Another interesting relationship was the negative correlation between the rates of the reward-related words in the environment and self-reported symptoms of generalized anxiety (r=–0.29, P=.007) and depression (r=–0.22, P=.04). Lower rates of words in this category, such as “take,” “prize,” and “benefit” were associated with stronger symptoms of generalized anxiety and depression. In the case of depression, this observed association may be linked to the known deficit in reward processing, and therefore, low hedonic tone noted in depressed individuals [30,31]. If the rates of reward-related words can be used as a proxy for reward-seeking, then lower usage rates of reward-related works might be a result of this diminished capacity to focus or search out and respond to rewards. The link between reward and anxiety is less well-understood, but Gray and McNaughton [32] posited that a key feature of anxiety is related to failure or loss of reward. In this sense, anxious individuals may avoid reward-seeking to avoid triggering anxiety related to potential loss of reward. Again, if rates of reward-related works can be used as a proxy for reward seeking, this may shed some light on the observed relationship between reward-related words and symptoms of generalized anxiety.

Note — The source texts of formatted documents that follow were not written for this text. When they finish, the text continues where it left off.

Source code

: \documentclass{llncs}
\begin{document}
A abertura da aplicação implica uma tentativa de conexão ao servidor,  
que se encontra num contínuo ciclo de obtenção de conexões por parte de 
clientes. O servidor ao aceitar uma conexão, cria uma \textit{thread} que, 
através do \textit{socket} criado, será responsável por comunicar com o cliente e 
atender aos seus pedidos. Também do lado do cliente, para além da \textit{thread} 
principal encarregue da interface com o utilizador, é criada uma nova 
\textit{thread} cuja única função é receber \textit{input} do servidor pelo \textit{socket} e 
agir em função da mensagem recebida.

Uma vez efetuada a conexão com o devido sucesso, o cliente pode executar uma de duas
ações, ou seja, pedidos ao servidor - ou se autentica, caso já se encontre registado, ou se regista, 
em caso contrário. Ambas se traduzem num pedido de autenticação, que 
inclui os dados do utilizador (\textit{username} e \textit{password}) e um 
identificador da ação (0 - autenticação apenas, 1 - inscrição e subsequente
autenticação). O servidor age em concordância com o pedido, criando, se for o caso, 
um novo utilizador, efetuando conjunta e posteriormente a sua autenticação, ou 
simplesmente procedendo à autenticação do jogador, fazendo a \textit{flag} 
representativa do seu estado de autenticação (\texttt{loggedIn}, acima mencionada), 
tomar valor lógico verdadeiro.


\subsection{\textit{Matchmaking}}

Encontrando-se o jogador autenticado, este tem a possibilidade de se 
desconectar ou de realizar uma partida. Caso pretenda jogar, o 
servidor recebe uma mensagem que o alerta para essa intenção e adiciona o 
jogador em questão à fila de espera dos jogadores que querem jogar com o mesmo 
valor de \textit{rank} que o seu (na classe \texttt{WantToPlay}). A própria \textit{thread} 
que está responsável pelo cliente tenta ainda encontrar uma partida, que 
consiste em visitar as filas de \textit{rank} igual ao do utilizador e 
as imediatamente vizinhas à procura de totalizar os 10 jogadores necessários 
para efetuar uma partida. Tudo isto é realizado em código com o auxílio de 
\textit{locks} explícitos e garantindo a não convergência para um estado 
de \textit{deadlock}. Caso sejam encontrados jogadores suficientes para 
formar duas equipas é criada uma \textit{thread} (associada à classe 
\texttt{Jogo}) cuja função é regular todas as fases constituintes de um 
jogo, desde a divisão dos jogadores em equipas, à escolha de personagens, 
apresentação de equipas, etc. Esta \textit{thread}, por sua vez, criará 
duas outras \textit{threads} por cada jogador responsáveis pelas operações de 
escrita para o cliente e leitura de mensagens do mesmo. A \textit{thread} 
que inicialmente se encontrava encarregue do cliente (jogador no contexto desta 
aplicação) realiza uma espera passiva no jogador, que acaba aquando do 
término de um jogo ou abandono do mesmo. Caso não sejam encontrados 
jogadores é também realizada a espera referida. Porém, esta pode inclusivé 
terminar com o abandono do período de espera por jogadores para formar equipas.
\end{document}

Ambient Versus Participant-Only Content Analysis

A key feature of the methodology employed in our study is that the environmental audio recorded for each participant contained speech from any speaker in the environment—the participants themselves but also other humans and recordings (eg, television, radio, music, etc). To the best of our knowledge, no other studies have performed linguistic analysis of audio transcripts containing speech from all ambient sources. This is important to keep in mind when we discuss previous studies that focus only upon speech or writing produced by the participant.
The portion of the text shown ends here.